Plain-text document sources:
[Start of section]

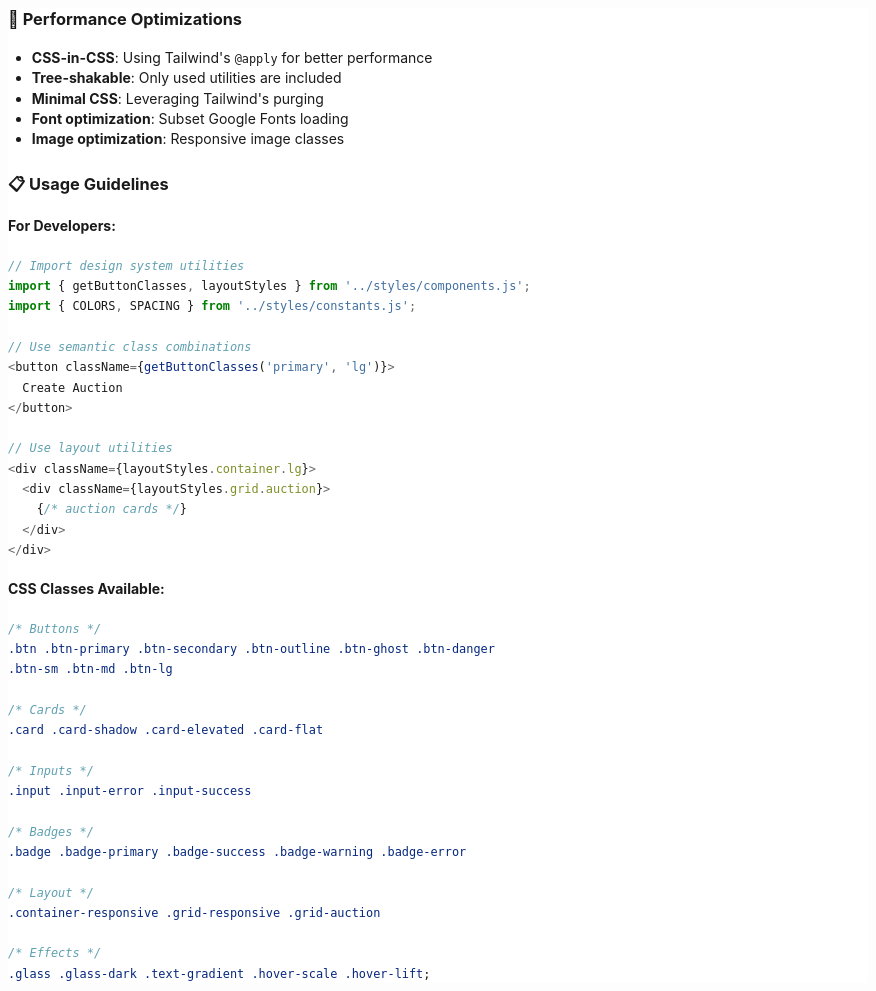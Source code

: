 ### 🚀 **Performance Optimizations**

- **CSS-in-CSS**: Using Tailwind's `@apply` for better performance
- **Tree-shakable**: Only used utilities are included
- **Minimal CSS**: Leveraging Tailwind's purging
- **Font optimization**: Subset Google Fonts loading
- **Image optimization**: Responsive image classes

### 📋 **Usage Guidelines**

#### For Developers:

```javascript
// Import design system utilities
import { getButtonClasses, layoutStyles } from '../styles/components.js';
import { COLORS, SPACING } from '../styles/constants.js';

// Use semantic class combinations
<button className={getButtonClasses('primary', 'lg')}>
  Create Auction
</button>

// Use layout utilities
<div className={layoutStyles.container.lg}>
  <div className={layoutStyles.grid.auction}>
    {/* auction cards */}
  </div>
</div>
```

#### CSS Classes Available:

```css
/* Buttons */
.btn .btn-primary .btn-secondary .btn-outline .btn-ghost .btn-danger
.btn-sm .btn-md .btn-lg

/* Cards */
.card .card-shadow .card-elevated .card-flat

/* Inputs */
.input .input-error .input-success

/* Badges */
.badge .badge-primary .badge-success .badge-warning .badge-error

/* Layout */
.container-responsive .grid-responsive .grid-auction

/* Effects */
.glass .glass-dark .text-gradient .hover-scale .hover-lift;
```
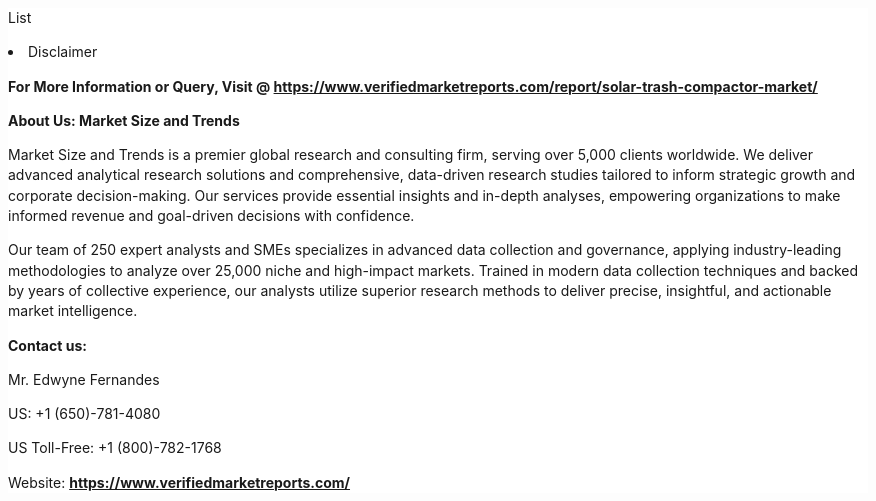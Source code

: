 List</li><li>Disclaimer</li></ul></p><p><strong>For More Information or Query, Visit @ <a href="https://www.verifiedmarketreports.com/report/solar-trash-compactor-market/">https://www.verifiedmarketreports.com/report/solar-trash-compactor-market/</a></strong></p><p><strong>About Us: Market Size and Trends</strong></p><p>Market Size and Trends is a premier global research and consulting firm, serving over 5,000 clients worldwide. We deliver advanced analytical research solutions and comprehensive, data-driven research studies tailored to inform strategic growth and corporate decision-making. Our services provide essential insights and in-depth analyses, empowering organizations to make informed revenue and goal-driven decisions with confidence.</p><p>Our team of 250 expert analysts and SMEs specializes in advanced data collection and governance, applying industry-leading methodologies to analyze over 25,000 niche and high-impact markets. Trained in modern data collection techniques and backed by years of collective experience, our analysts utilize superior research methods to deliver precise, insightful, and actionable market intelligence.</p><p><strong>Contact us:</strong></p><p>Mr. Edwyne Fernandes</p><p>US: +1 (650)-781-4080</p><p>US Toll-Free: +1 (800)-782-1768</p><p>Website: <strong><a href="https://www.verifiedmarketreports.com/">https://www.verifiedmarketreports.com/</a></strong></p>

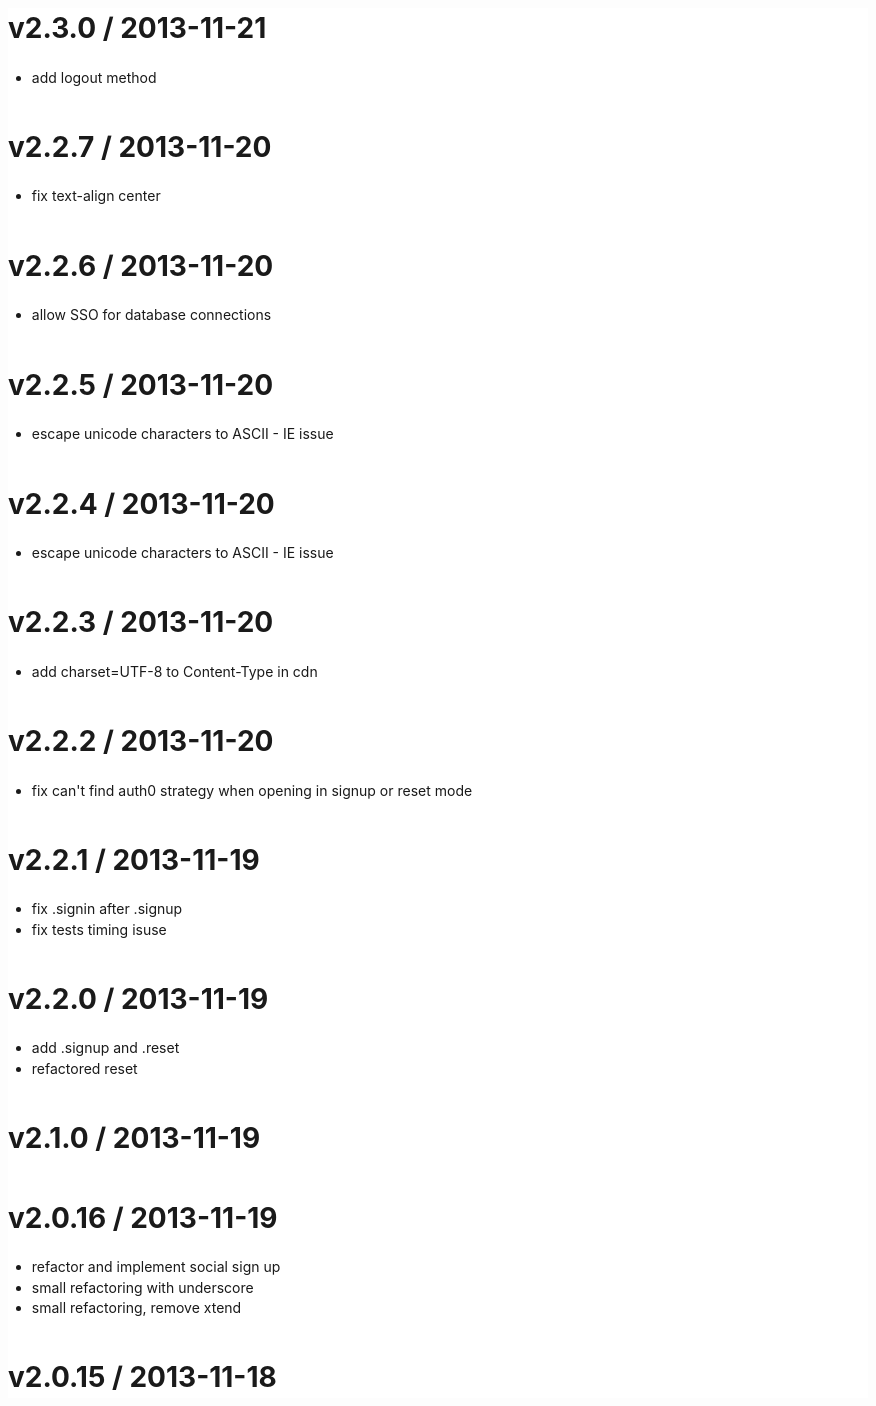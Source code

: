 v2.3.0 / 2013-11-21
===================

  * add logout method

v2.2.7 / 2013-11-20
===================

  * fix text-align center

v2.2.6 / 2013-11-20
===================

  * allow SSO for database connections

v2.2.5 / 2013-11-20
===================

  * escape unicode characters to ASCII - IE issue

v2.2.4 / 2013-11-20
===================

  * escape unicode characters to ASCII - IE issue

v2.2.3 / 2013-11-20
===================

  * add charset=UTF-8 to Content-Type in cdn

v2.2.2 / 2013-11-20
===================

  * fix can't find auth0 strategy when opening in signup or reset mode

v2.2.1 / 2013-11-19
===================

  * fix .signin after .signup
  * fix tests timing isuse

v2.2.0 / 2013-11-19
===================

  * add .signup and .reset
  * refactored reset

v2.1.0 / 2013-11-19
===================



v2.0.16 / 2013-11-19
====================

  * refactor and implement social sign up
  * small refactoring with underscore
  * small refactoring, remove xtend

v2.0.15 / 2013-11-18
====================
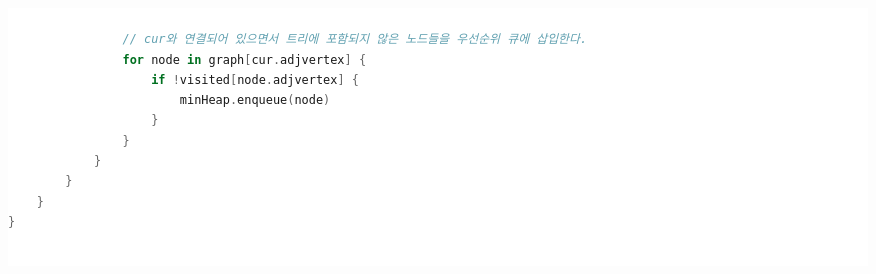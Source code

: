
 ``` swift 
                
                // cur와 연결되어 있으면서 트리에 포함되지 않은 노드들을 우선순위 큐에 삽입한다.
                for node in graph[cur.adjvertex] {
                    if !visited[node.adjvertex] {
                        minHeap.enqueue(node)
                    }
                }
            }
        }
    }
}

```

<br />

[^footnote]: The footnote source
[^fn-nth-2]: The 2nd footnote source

[End of section]
[Start of section]

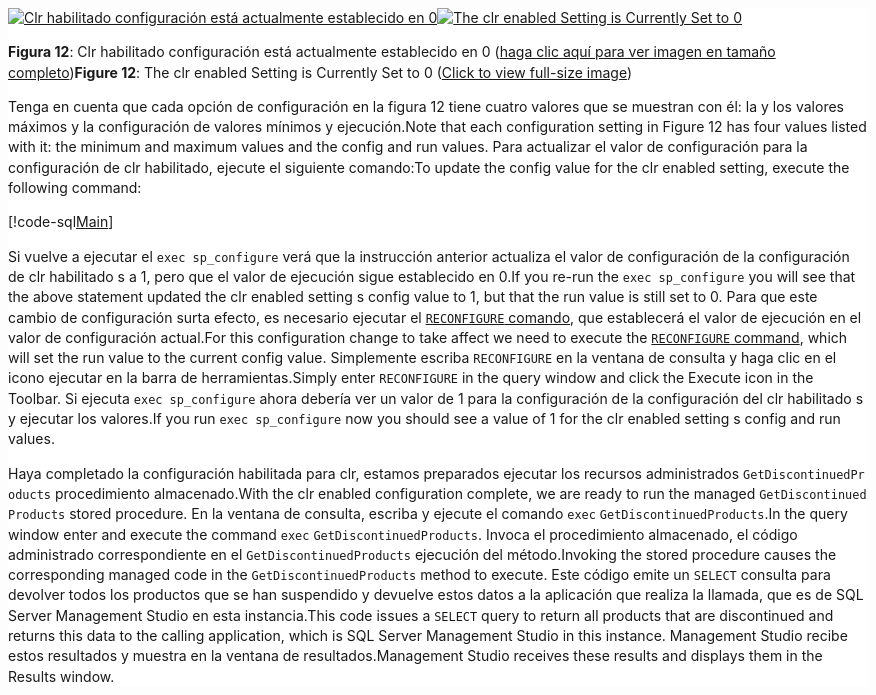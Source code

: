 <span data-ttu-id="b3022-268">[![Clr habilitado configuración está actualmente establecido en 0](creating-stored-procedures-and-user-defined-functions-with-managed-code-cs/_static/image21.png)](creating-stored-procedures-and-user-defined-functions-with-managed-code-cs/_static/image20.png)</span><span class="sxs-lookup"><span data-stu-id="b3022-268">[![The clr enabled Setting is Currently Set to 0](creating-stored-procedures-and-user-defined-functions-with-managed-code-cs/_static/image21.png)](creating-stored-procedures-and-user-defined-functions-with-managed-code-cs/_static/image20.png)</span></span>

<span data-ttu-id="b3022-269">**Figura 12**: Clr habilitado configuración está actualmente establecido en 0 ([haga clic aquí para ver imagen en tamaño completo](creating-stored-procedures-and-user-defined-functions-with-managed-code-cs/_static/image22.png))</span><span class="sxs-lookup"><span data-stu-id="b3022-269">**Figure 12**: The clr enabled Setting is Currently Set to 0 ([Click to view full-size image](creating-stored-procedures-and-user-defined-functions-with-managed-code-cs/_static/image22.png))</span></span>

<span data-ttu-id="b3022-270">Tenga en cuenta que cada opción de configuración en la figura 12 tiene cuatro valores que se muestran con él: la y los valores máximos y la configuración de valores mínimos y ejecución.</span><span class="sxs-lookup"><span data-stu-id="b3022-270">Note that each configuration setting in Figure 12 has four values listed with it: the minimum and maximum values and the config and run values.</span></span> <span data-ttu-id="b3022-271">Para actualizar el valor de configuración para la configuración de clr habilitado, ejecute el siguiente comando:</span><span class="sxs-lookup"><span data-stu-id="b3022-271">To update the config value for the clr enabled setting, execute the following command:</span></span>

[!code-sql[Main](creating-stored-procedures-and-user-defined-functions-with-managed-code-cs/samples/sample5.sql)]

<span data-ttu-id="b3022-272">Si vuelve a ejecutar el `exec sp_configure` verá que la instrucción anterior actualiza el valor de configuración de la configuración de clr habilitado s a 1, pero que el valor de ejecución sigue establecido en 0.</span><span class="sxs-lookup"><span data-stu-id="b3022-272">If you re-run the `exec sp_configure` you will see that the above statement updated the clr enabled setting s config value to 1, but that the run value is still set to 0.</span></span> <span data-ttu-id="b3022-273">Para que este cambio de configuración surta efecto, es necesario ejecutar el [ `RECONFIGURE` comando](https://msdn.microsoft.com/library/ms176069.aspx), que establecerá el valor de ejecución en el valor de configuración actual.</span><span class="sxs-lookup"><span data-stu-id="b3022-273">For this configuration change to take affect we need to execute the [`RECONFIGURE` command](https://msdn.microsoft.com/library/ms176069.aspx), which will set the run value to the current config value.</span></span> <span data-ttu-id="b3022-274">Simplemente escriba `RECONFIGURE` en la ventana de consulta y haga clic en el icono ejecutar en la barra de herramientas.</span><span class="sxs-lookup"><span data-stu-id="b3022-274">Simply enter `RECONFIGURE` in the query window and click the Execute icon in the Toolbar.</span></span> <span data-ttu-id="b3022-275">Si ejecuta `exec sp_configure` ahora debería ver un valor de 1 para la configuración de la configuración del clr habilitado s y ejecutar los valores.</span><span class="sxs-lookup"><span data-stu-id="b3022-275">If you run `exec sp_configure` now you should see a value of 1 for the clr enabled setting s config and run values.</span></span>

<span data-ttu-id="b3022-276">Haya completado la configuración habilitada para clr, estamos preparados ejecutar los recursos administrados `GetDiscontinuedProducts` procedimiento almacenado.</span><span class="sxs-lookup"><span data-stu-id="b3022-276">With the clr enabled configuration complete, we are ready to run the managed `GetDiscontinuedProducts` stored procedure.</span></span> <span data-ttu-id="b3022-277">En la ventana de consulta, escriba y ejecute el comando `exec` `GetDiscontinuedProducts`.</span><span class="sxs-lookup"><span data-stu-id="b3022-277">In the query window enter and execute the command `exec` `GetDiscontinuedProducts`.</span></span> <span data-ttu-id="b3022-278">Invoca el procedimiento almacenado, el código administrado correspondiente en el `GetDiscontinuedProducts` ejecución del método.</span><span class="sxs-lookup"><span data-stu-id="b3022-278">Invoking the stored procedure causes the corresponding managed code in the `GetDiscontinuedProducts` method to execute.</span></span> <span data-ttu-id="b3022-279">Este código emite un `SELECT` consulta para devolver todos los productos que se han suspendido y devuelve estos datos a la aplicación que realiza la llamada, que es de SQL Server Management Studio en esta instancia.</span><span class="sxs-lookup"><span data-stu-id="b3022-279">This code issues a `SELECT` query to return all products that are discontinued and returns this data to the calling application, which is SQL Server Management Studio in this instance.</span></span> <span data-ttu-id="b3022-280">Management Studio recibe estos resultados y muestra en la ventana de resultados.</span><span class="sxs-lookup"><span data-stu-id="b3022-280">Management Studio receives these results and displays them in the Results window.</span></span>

[End of section]
[Start of section]

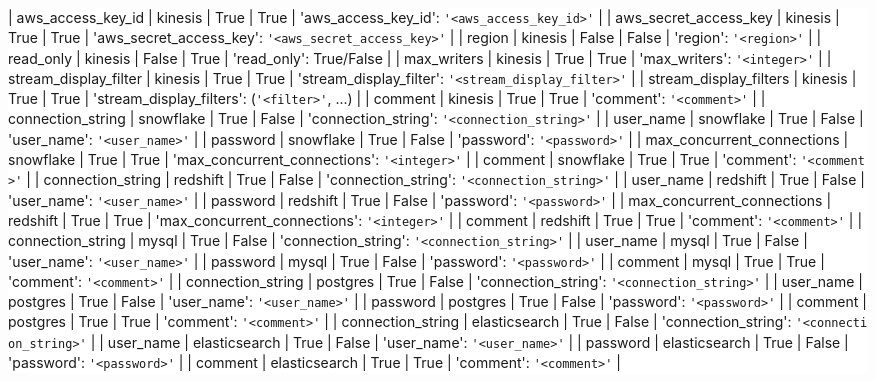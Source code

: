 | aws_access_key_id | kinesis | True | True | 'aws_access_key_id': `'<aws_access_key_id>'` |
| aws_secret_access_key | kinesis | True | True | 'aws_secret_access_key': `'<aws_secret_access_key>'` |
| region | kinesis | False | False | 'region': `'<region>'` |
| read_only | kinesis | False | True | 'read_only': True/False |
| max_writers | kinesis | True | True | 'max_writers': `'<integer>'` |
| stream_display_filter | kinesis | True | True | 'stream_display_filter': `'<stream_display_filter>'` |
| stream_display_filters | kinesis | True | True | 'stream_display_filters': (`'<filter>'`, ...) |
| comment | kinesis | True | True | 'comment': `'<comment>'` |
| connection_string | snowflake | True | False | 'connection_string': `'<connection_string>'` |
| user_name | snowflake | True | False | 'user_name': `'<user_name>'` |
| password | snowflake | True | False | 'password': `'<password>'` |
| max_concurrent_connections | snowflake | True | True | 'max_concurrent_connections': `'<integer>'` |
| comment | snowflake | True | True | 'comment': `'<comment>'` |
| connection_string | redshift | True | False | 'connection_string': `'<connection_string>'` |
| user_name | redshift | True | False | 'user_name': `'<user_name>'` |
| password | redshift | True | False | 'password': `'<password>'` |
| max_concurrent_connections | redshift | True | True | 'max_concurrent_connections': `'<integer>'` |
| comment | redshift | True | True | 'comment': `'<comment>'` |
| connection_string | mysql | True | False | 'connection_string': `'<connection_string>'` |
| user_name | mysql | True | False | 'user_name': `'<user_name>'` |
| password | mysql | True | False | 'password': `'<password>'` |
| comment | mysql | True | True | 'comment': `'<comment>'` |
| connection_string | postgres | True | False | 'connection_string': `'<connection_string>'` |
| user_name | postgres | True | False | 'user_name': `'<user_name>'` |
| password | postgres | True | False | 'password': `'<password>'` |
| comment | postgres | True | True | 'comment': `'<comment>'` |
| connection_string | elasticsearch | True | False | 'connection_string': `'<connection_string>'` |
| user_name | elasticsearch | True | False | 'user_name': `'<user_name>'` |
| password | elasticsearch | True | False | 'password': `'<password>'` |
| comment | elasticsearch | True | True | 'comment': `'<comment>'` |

[End of section]

## Task to carry out:
Return each line in the records that holds the string "integer".

## Response:
| max_writers | kinesis | True | True | 'max_writers': `'<integer>'` |
| max_concurrent_connections | snowflake | True | True | 'max_concurrent_connections': `'<integer>'` |
| max_concurrent_connections | redshift | True | True | 'max_concurrent_connections': `'<integer>'` |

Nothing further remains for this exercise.